§ **Exercise requirements**
Could you repeat every line below exactly, skipping the images?

(Items from a data source)
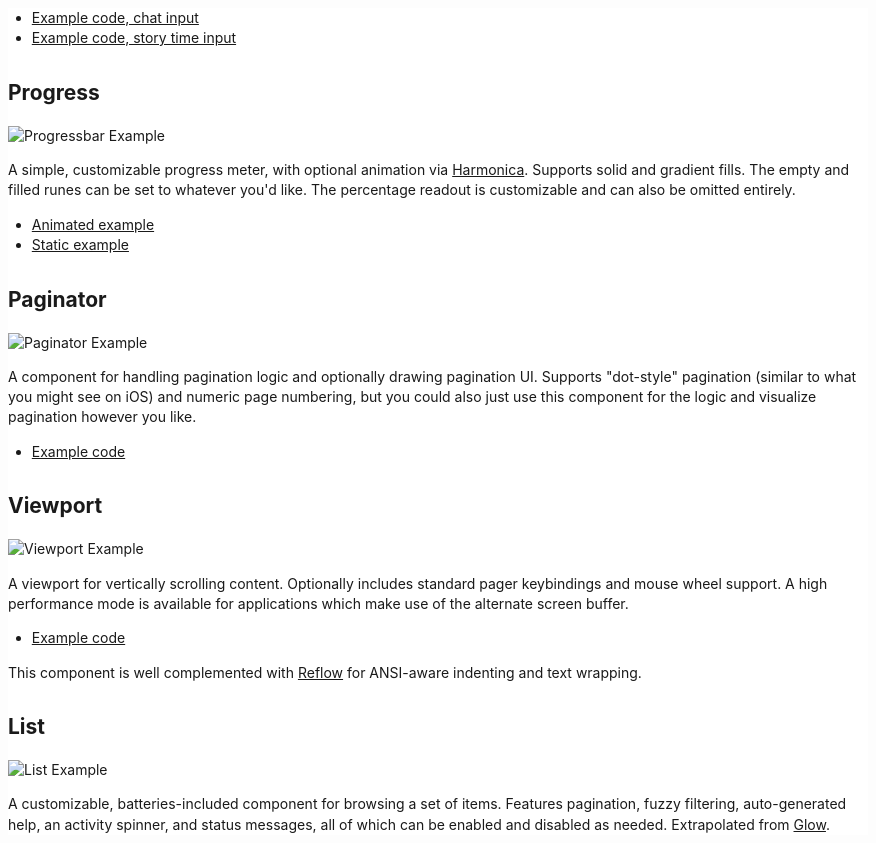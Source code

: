 * [Example code, chat input](https://github.com/charmbracelet/tea/tree/master/examples/chat/main.go)
* [Example code, story time input](https://github.com/charmbracelet/tea/tree/master/examples/textarea/main.go)


## Progress

<img src="https://stuff.charm.sh/bubbles-examples/progress.gif" width="800" alt="Progressbar Example">

A simple, customizable progress meter, with optional animation via
[Harmonica][harmonica]. Supports solid and gradient fills. The empty and filled
runes can be set to whatever you'd like. The percentage readout is customizable
and can also be omitted entirely.

* [Animated example](https://github.com/charmbracelet/bubbletea/blob/master/examples/progress-animated/main.go)
* [Static example](https://github.com/charmbracelet/bubbletea/blob/master/examples/progress-static/main.go)

[harmonica]: https://github.com/charmbracelet/harmonica


## Paginator

<img src="https://stuff.charm.sh/bubbles-examples/pagination.gif" width="200" alt="Paginator Example">

A component for handling pagination logic and optionally drawing pagination UI.
Supports "dot-style" pagination (similar to what you might see on iOS) and
numeric page numbering, but you could also just use this component for the
logic and visualize pagination however you like.

* [Example code](https://github.com/charmbracelet/bubbletea/blob/master/examples/pager/main.go)


## Viewport

<img src="https://stuff.charm.sh/bubbles-examples/viewport.gif?0" width="600" alt="Viewport Example">

A viewport for vertically scrolling content. Optionally includes standard
pager keybindings and mouse wheel support. A high performance mode is available
for applications which make use of the alternate screen buffer.

* [Example code](https://github.com/charmbracelet/tea/tree/master/examples/pager/main.go)

This component is well complemented with [Reflow][reflow] for ANSI-aware
indenting and text wrapping.

[reflow]: https://github.com/muesli/reflow


## List

<img src="https://stuff.charm.sh/bubbles-examples/list.gif" width="600" alt="List Example">

A customizable, batteries-included component for browsing a set of items.
Features pagination, fuzzy filtering, auto-generated help, an activity spinner,
and status messages, all of which can be enabled and disabled as needed.
Extrapolated from [Glow][glow].


[glow]: https://github.com/charmbracelet/glow
[charm]: https://github.com/charmbracelet/charm
[otherstuff]: https://github.com/charmbracelet/bubbletea/#bubble-tea-in-the-wild
[charm]: https://charm.sh/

§ **Response to this exercise**
Source code

: * [Example code, chat input](https://github.com/charmbracelet/tea/tree/master/examples/chat/main.go)
* [Example code, story time input](https://github.com/charmbracelet/tea/tree/master/examples/textarea/main.go)


## Progress

<img src="https://stuff.charm.sh/bubbles-examples/progress.gif" width="800" alt="Progressbar Example">

A simple, customizable progress meter, with optional animation via
[Harmonica][harmonica]. Supports solid and gradient fills. The empty and filled
runes can be set to whatever you'd like. The percentage readout is customizable
and can also be omitted entirely.

* [Animated example](https://github.com/charmbracelet/bubbletea/blob/master/examples/progress-animated/main.go)
* [Static example](https://github.com/charmbracelet/bubbletea/blob/master/examples/progress-static/main.go)

[harmonica]: https://github.com/charmbracelet/harmonica


## Paginator

<img src="https://stuff.charm.sh/bubbles-examples/pagination.gif" width="200" alt="Paginator Example">

A component for handling pagination logic and optionally drawing pagination UI.
Supports "dot-style" pagination (similar to what you might see on iOS) and
numeric page numbering, but you could also just use this component for the
logic and visualize pagination however you like.

* [Example code](https://github.com/charmbracelet/bubbletea/blob/master/examples/pager/main.go)


## Viewport

<img src="https://stuff.charm.sh/bubbles-examples/viewport.gif?0" width="600" alt="Viewport Example">

A viewport for vertically scrolling content. Optionally includes standard
pager keybindings and mouse wheel support. A high performance mode is available
for applications which make use of the alternate screen buffer.

* [Example code](https://github.com/charmbracelet/tea/tree/master/examples/pager/main.go)

This component is well complemented with [Reflow][reflow] for ANSI-aware
indenting and text wrapping.

[reflow]: https://github.com/muesli/reflow


## List

<img src="https://stuff.charm.sh/bubbles-examples/list.gif" width="600" alt="List Example">

A customizable, batteries-included component for browsing a set of items.
Features pagination, fuzzy filtering, auto-generated help, an activity spinner,
and status messages, all of which can be enabled and disabled as needed.
Extrapolated from [Glow][glow].


[glow]: https://github.com/charmbracelet/glow
[charm]: https://github.com/charmbracelet/charm
[otherstuff]: https://github.com/charmbracelet/bubbletea/#bubble-tea-in-the-wild
[charm]: https://charm.sh/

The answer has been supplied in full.